第282章(第2页)
话音未落,耳边有人惊呼骂了句脏话。
“见鬼了!
水里下饺子了是!”
接着是一片混乱。
伪人那头有个伙计大概是惊呆了,连着说了三声我靠,这才愕然道:“什么东西?我怎么觉得刚才水里好像掉出来一堆尸体?”

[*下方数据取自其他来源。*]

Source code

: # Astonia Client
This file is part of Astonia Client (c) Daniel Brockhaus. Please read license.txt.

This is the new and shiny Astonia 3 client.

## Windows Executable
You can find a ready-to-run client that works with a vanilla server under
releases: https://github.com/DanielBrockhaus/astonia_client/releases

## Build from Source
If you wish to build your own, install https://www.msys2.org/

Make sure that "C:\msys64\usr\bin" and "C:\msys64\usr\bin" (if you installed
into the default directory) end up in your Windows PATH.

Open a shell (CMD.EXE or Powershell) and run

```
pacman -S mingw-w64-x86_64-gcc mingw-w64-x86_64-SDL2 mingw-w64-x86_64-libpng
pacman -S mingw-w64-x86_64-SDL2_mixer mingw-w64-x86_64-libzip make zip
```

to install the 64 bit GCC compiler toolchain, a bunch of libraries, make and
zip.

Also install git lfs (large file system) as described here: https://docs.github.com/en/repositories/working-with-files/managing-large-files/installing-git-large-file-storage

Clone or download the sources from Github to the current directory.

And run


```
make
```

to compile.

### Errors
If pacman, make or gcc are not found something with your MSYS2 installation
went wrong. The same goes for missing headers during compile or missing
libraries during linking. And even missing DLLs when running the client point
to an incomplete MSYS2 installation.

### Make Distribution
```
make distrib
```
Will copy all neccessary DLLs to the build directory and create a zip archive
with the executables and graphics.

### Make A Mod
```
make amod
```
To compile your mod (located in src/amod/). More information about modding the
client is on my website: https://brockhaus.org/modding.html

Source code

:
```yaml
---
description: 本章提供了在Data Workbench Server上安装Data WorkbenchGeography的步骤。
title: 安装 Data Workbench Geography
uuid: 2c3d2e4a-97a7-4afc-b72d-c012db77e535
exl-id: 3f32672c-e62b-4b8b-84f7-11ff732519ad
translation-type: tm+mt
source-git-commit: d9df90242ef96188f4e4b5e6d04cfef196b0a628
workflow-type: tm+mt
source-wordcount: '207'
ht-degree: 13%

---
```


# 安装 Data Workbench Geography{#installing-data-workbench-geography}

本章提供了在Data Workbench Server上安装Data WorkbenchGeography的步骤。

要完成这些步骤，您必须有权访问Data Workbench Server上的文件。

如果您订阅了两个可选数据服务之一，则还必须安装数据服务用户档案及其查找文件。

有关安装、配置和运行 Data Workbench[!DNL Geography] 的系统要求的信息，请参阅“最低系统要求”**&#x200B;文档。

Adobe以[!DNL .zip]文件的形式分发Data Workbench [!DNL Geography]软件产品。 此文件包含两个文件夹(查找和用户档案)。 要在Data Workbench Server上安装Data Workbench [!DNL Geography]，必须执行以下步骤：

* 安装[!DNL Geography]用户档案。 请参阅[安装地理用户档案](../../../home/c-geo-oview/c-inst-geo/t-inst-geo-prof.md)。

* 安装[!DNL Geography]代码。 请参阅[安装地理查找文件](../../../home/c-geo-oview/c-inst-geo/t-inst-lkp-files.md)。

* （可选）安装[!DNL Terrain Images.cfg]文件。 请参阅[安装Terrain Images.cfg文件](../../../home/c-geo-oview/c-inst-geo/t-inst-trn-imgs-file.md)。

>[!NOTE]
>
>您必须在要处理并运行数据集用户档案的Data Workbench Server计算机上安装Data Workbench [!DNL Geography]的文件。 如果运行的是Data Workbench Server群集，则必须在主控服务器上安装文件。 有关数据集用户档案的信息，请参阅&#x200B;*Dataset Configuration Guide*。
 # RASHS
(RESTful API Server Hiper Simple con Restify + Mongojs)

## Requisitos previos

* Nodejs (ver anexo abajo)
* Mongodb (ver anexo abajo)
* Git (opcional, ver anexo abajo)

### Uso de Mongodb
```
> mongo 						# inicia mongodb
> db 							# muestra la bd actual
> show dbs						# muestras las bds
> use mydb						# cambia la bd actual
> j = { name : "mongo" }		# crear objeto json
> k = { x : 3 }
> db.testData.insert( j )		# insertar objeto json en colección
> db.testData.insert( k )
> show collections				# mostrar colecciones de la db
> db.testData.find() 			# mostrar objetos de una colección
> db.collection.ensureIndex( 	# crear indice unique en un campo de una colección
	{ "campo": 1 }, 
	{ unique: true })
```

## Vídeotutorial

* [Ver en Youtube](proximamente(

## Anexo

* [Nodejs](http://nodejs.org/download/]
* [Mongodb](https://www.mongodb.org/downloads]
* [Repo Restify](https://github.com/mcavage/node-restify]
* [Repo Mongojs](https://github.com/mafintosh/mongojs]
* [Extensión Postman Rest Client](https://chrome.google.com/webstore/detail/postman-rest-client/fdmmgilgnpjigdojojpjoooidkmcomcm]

老板那边显然也懵了,半天做不出反应,过了一会儿才哑然道:“又一个巨大尸体?”
三易阴沉道:“这次是散装的,没串在一起。
难说是不是一回事。”
他们那边还在鸡飞狗跳,我和屏屏已经反应过来了,再次对视,神色就变得异常古怪。
“所以……这个矿洞真的就好像是一张画一样,上面有不同的图层。”
我说着,自己都有些瞠目结舌。
“对于画来说,大家依然都在同一个平面上。
但对于具体的我们来说,图层和图层之间是相互融合又各自独立的。”
一个复杂而又简洁的画面在我脑海里浮现出来。
我看到了一幅巨大的名为石林的画卷。
它有很多个图层组成,当人看到其中一个图层时,其他的图层就会相对地被暂时隐去。
第一个图层,高而尖锐的石林伫立,积水淹没矿洞,山魈游走虎视眈眈,也望月哀鸣。
迷藏的伪人们披挂水肺,在水中游动,发现地面下有厚重的水泥封层,四周是蜂窝煤一样的出入口,但却被困住无法进出,否则就会被不知名的力量腰斩。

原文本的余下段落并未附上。